Any picture in the listing is left out of the copy; all else is duplicated exactly.

§

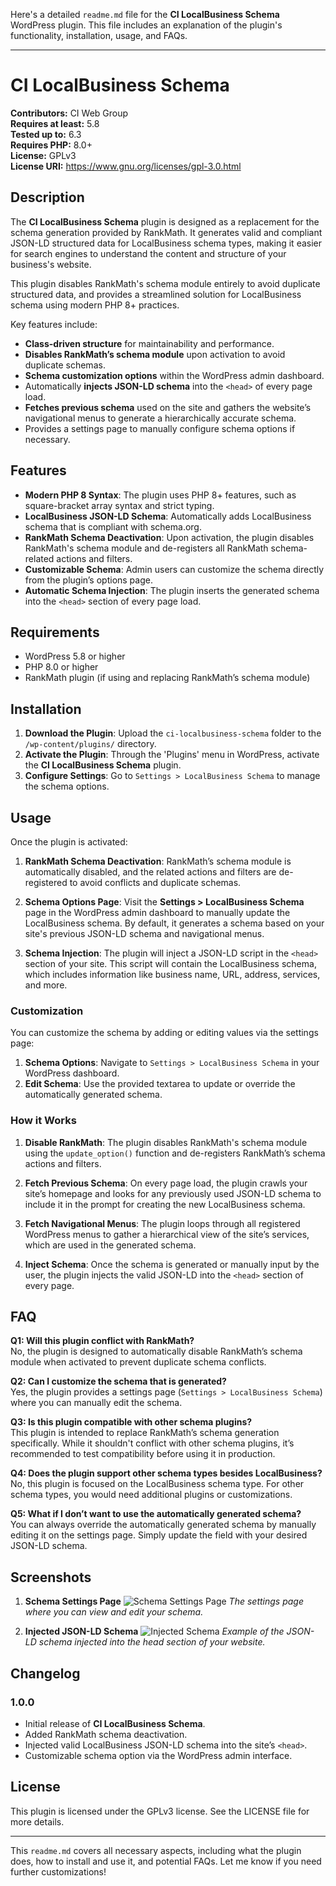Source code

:Here's a detailed `readme.md` file for the **CI LocalBusiness Schema** WordPress plugin. This file includes an explanation of the plugin's functionality, installation, usage, and FAQs.

---

# CI LocalBusiness Schema

**Contributors:** CI Web Group  
**Requires at least:** 5.8  
**Tested up to:** 6.3  
**Requires PHP:** 8.0+  
**License:** GPLv3  
**License URI:** https://www.gnu.org/licenses/gpl-3.0.html  

## Description

The **CI LocalBusiness Schema** plugin is designed as a replacement for the schema generation provided by RankMath. It generates valid and compliant JSON-LD structured data for LocalBusiness schema types, making it easier for search engines to understand the content and structure of your business's website.

This plugin disables RankMath's schema module entirely to avoid duplicate structured data, and provides a streamlined solution for LocalBusiness schema using modern PHP 8+ practices.

Key features include:
- **Class-driven structure** for maintainability and performance.
- **Disables RankMath’s schema module** upon activation to avoid duplicate schemas.
- **Schema customization options** within the WordPress admin dashboard.
- Automatically **injects JSON-LD schema** into the `<head>` of every page load.
- **Fetches previous schema** used on the site and gathers the website’s navigational menus to generate a hierarchically accurate schema.
- Provides a settings page to manually configure schema options if necessary.

## Features

- **Modern PHP 8 Syntax**: The plugin uses PHP 8+ features, such as square-bracket array syntax and strict typing.
- **LocalBusiness JSON-LD Schema**: Automatically adds LocalBusiness schema that is compliant with schema.org.
- **RankMath Schema Deactivation**: Upon activation, the plugin disables RankMath's schema module and de-registers all RankMath schema-related actions and filters.
- **Customizable Schema**: Admin users can customize the schema directly from the plugin’s options page.
- **Automatic Schema Injection**: The plugin inserts the generated schema into the `<head>` section of every page load.

## Requirements

- WordPress 5.8 or higher
- PHP 8.0 or higher
- RankMath plugin (if using and replacing RankMath’s schema module)

## Installation

1. **Download the Plugin**: Upload the `ci-localbusiness-schema` folder to the `/wp-content/plugins/` directory.
2. **Activate the Plugin**: Through the 'Plugins' menu in WordPress, activate the **CI LocalBusiness Schema** plugin.
3. **Configure Settings**: Go to `Settings > LocalBusiness Schema` to manage the schema options.

## Usage

Once the plugin is activated:

1. **RankMath Schema Deactivation**: RankMath’s schema module is automatically disabled, and the related actions and filters are de-registered to avoid conflicts and duplicate schemas.
   
2. **Schema Options Page**: Visit the **Settings > LocalBusiness Schema** page in the WordPress admin dashboard to manually update the LocalBusiness schema. By default, it generates a schema based on your site's previous JSON-LD schema and navigational menus.

3. **Schema Injection**: The plugin will inject a JSON-LD script in the `<head>` section of your site. This script will contain the LocalBusiness schema, which includes information like business name, URL, address, services, and more.

### Customization

You can customize the schema by adding or editing values via the settings page:

1. **Schema Options**: Navigate to `Settings > LocalBusiness Schema` in your WordPress dashboard.
2. **Edit Schema**: Use the provided textarea to update or override the automatically generated schema.

### How it Works

1. **Disable RankMath**: The plugin disables RankMath's schema module using the `update_option()` function and de-registers RankMath’s schema actions and filters.
   
2. **Fetch Previous Schema**: On every page load, the plugin crawls your site’s homepage and looks for any previously used JSON-LD schema to include it in the prompt for creating the new LocalBusiness schema.
   
3. **Fetch Navigational Menus**: The plugin loops through all registered WordPress menus to gather a hierarchical view of the site’s services, which are used in the generated schema.
   
4. **Inject Schema**: Once the schema is generated or manually input by the user, the plugin injects the valid JSON-LD into the `<head>` section of every page.

## FAQ

**Q1: Will this plugin conflict with RankMath?**  
No, the plugin is designed to automatically disable RankMath’s schema module when activated to prevent duplicate schema conflicts. 

**Q2: Can I customize the schema that is generated?**  
Yes, the plugin provides a settings page (`Settings > LocalBusiness Schema`) where you can manually edit the schema.

**Q3: Is this plugin compatible with other schema plugins?**  
This plugin is intended to replace RankMath’s schema generation specifically. While it shouldn't conflict with other schema plugins, it’s recommended to test compatibility before using it in production.

**Q4: Does the plugin support other schema types besides LocalBusiness?**  
No, this plugin is focused on the LocalBusiness schema type. For other schema types, you would need additional plugins or customizations.

**Q5: What if I don’t want to use the automatically generated schema?**  
You can always override the automatically generated schema by manually editing it on the settings page. Simply update the field with your desired JSON-LD schema.

## Screenshots

1. **Schema Settings Page**
   ![Schema Settings Page](screenshot-1.png)
   *The settings page where you can view and edit your schema.*

2. **Injected JSON-LD Schema**
   ![Injected Schema](screenshot-2.png)
   *Example of the JSON-LD schema injected into the head section of your website.*

## Changelog

### 1.0.0
- Initial release of **CI LocalBusiness Schema**.
- Added RankMath schema deactivation.
- Injected valid LocalBusiness JSON-LD schema into the site’s `<head>`.
- Customizable schema option via the WordPress admin interface.

## License

This plugin is licensed under the GPLv3 license. See the LICENSE file for more details.

---

This `readme.md` covers all necessary aspects, including what the plugin does, how to install and use it, and potential FAQs. Let me know if you need further customizations!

§

▸ **Answer box**:
Source code

:Here's a detailed `readme.md` file for the **CI LocalBusiness Schema** WordPress plugin. This file includes an explanation of the plugin's functionality, installation, usage, and FAQs.

---

# CI LocalBusiness Schema

**Contributors:** CI Web Group  
**Requires at least:** 5.8  
**Tested up to:** 6.3  
**Requires PHP:** 8.0+  
**License:** GPLv3  
**License URI:** https://www.gnu.org/licenses/gpl-3.0.html  

## Description

The **CI LocalBusiness Schema** plugin is designed as a replacement for the schema generation provided by RankMath. It generates valid and compliant JSON-LD structured data for LocalBusiness schema types, making it easier for search engines to understand the content and structure of your business's website.

This plugin disables RankMath's schema module entirely to avoid duplicate structured data, and provides a streamlined solution for LocalBusiness schema using modern PHP 8+ practices.

Key features include:
- **Class-driven structure** for maintainability and performance.
- **Disables RankMath’s schema module** upon activation to avoid duplicate schemas.
- **Schema customization options** within the WordPress admin dashboard.
- Automatically **injects JSON-LD schema** into the `<head>` of every page load.
- **Fetches previous schema** used on the site and gathers the website’s navigational menus to generate a hierarchically accurate schema.
- Provides a settings page to manually configure schema options if necessary.

## Features

- **Modern PHP 8 Syntax**: The plugin uses PHP 8+ features, such as square-bracket array syntax and strict typing.
- **LocalBusiness JSON-LD Schema**: Automatically adds LocalBusiness schema that is compliant with schema.org.
- **RankMath Schema Deactivation**: Upon activation, the plugin disables RankMath's schema module and de-registers all RankMath schema-related actions and filters.
- **Customizable Schema**: Admin users can customize the schema directly from the plugin’s options page.
- **Automatic Schema Injection**: The plugin inserts the generated schema into the `<head>` section of every page load.

## Requirements

- WordPress 5.8 or higher
- PHP 8.0 or higher
- RankMath plugin (if using and replacing RankMath’s schema module)

## Installation

1. **Download the Plugin**: Upload the `ci-localbusiness-schema` folder to the `/wp-content/plugins/` directory.
2. **Activate the Plugin**: Through the 'Plugins' menu in WordPress, activate the **CI LocalBusiness Schema** plugin.
3. **Configure Settings**: Go to `Settings > LocalBusiness Schema` to manage the schema options.

## Usage

Once the plugin is activated:

1. **RankMath Schema Deactivation**: RankMath’s schema module is automatically disabled, and the related actions and filters are de-registered to avoid conflicts and duplicate schemas.
   
2. **Schema Options Page**: Visit the **Settings > LocalBusiness Schema** page in the WordPress admin dashboard to manually update the LocalBusiness schema. By default, it generates a schema based on your site's previous JSON-LD schema and navigational menus.

3. **Schema Injection**: The plugin will inject a JSON-LD script in the `<head>` section of your site. This script will contain the LocalBusiness schema, which includes information like business name, URL, address, services, and more.

### Customization

You can customize the schema by adding or editing values via the settings page:

1. **Schema Options**: Navigate to `Settings > LocalBusiness Schema` in your WordPress dashboard.
2. **Edit Schema**: Use the provided textarea to update or override the automatically generated schema.

### How it Works

1. **Disable RankMath**: The plugin disables RankMath's schema module using the `update_option()` function and de-registers RankMath’s schema actions and filters.
   
2. **Fetch Previous Schema**: On every page load, the plugin crawls your site’s homepage and looks for any previously used JSON-LD schema to include it in the prompt for creating the new LocalBusiness schema.
   
3. **Fetch Navigational Menus**: The plugin loops through all registered WordPress menus to gather a hierarchical view of the site’s services, which are used in the generated schema.
   
4. **Inject Schema**: Once the schema is generated or manually input by the user, the plugin injects the valid JSON-LD into the `<head>` section of every page.

## FAQ

**Q1: Will this plugin conflict with RankMath?**  
No, the plugin is designed to automatically disable RankMath’s schema module when activated to prevent duplicate schema conflicts. 

**Q2: Can I customize the schema that is generated?**  
Yes, the plugin provides a settings page (`Settings > LocalBusiness Schema`) where you can manually edit the schema.

**Q3: Is this plugin compatible with other schema plugins?**  
This plugin is intended to replace RankMath’s schema generation specifically. While it shouldn't conflict with other schema plugins, it’s recommended to test compatibility before using it in production.

**Q4: Does the plugin support other schema types besides LocalBusiness?**  
No, this plugin is focused on the LocalBusiness schema type. For other schema types, you would need additional plugins or customizations.

**Q5: What if I don’t want to use the automatically generated schema?**  
You can always override the automatically generated schema by manually editing it on the settings page. Simply update the field with your desired JSON-LD schema.

## Screenshots

1. **Schema Settings Page**
   ![Schema Settings Page](screenshot-1.png)
   *The settings page where you can view and edit your schema.*

2. **Injected JSON-LD Schema**
   ![Injected Schema](screenshot-2.png)
   *Example of the JSON-LD schema injected into the head section of your website.*

## Changelog

### 1.0.0
- Initial release of **CI LocalBusiness Schema**.
- Added RankMath schema deactivation.
- Injected valid LocalBusiness JSON-LD schema into the site’s `<head>`.
- Customizable schema option via the WordPress admin interface.

## License

This plugin is licensed under the GPLv3 license. See the LICENSE file for more details.

---

This `readme.md` covers all necessary aspects, including what the plugin does, how to install and use it, and potential FAQs. Let me know if you need further customizations!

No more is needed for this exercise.